Reading and Writing Files from Python

Packages

Installation

Packages provide additional tools and functions not present in base Python. Python includes a number of packages to start with, and others can be installed using pip install <package name> and/or conda install <package name> commands in your terminal.

Open your terminal by:

  • (PC) Start > Anaconda3(64-bit) > Anaconda Prompt
  • (Mac) Finder > Applications > Anaconda Navigator > Environments Tab > (play button listed next to "root") > Open Terminal

Loading

Once you've installed a package, you can load it into your current Python session with the import function. Otherwise these functions will not be available.

In [1]:
import os #functions for working with your operating system
import shutil #extra functions for working with files

Both of the packages above, os and shutil, are part of the "Python Standard Library" of packages and functions that come with every Python installation.

We don't load all of these packages every time we start Python for a couple of major reasons:

  1. If we don't need the functions, it just takes up space.
  2. Many function names are re-used across packages. When this happens, whichever function's module was loaded last wins! Loading fewer packages often avoids this problem.

Note: If you need two functions with the same name, for example, fun, from pkg1 and pkg2 we can always refer to them by their "full" names as: package-name.function-name :

pkg1.fun()
pkg2.fun()

Working Directories

To open a file with Python, you'll need to tell your computer where it's located on your computer. You can specify the entire absolute filepath (starting with C:\ on PC or / on Mac), or you can set a working directory and work with relative file paths.

You can determine where a file is located on your computer by:

  • (PC) Navigate to your desired folder in Windows Explorer and click on it. Click in the address bar at the top of the window to copy the path.
  • (Mac) Right-click a file in your desired directory > Click Get Info > Highlight and copy the path listed next to "Where:"
  • (Alternate Mac) Right-click a file in your desired directory > Hold down the Option key > Click Copy "file_name" as Pathname.

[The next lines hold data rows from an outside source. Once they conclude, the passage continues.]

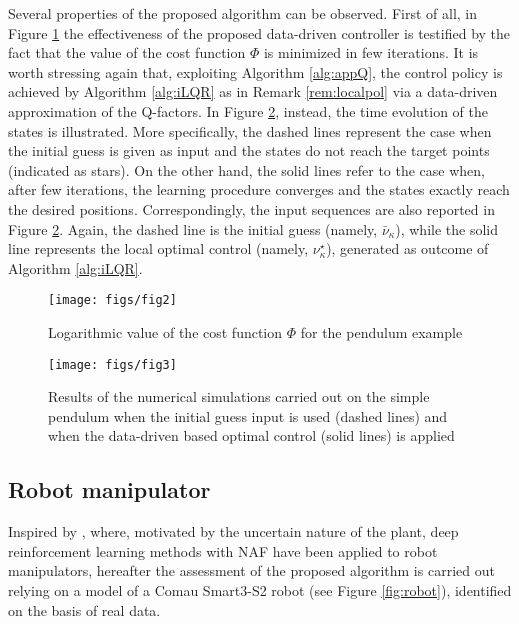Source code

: \documentclass[10pt]{IEEEtran}      %
\theoremstyle{theorem}
\theoremstyle{remark}
\begin{document}
Several properties of the proposed algorithm can be observed. First of all,  in Figure \ref{fig:cost_pend} the effectiveness of the proposed data-driven controller is testified by the fact that the value of the cost function $\Phi$ is minimized in few iterations. It is worth stressing again that, exploiting Algorithm \ref{alg:appQ}, the control policy is achieved by Algorithm \ref{alg:iLQR} as in Remark \ref{rem:localpol} via a data-driven approximation of the Q-factors. In Figure \ref{fig:result_pend}, instead, the time evolution of the states is illustrated. More specifically, the dashed lines represent the case when the initial guess is given as input and the states do not reach the target points (indicated as stars). On the other hand, the solid lines refer to the case when, after few iterations, the learning procedure converges and the states exactly reach the desired positions. Correspondingly,  the input sequences are also reported in Figure \ref{fig:result_pend}. Again, the dashed line is the initial guess  (namely, $\bar{\nu}_\kappa$),  while the solid line represents the local optimal control (namely, $\nu_\kappa^{\star}$), generated as outcome of Algorithm \ref{alg:iLQR}.
\begin{figure}[htb!]
\center
\texttt{[image: figs/fig2]}
\caption{Logarithmic value of the cost function $\Phi$ for the pendulum example}
\label{fig:cost_pend}
\end{figure}
\begin{figure}[htb!]
\center
\texttt{[image: figs/fig3]}
\caption{Results of the numerical simulations carried out on the simple pendulum when the initial guess input is used (dashed lines) and when the data-driven based optimal control (solid lines) is applied}
\label{fig:result_pend}
\end{figure}


\subsection{Robot manipulator}
Inspired by \cite{sangiovanni2018deep}, where, motivated by the uncertain nature of the plant, deep reinforcement learning methods with NAF have been applied to robot manipulators, hereafter the assessment of the proposed algorithm is carried out relying on a model of a Comau Smart3-S2 robot (see Figure \ref{fig:robot}), identified on the basis of real data.
\end{document}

If a file is located in your working directory, its relative path is just the name of the file!

In [2]:
myfile="/Users/tuesday/Desktop/Python/Recipes.zip" #Mac absolute path
os.path.isfile(myfile) #check if Python can find my file 
Out[2]:
True

Windows Paths

Windows filepaths use \, which Python interprets as escape characters. This can be fixed in several ways:

  • Replace \ with /.
  • Replace \ with \\.
  • Preface your path with r:

     r"C:\Users\mtjansen\Desktop"
In [3]:
os.chdir("/Users/tuesday/Desktop/Python/") #set working directory
myfile="Recipes.zip" #relative path
os.path.isfile(myfile)
Out[3]:
True

We can get a list of all files in the working directory with os.listdir(".").

In [4]:
print(os.listdir("."))
print(os.listdir("/Users/tuesday/Desktop/Python/")) #alternatively we can specify a folder
['.DS_Store', '.ipynb_checkpoints', 'Files_Packages.ipynb', 'getrecipes.py', 'RBK', 'Recipes', 'Recipes.zip', 'solution_files_packages.py']
['.DS_Store', '.ipynb_checkpoints', 'Files_Packages.ipynb', 'getrecipes.py', 'RBK', 'Recipes', 'Recipes.zip', 'solution_files_packages.py']

Exercise

  1. Download this zipped file: Recipes.zip.
  2. Unzip the file somewhere on your computer.
  3. Use import os and os.chdir to set your working directory to the unzipped folder "Recipes".
  4. Use os.listdir to check what files are stored in "Recipes".

Extra: Reading Files

Python requires you both open and close files explicitly. If you forget to close a file, it can remain in use, preventing you from opening it later.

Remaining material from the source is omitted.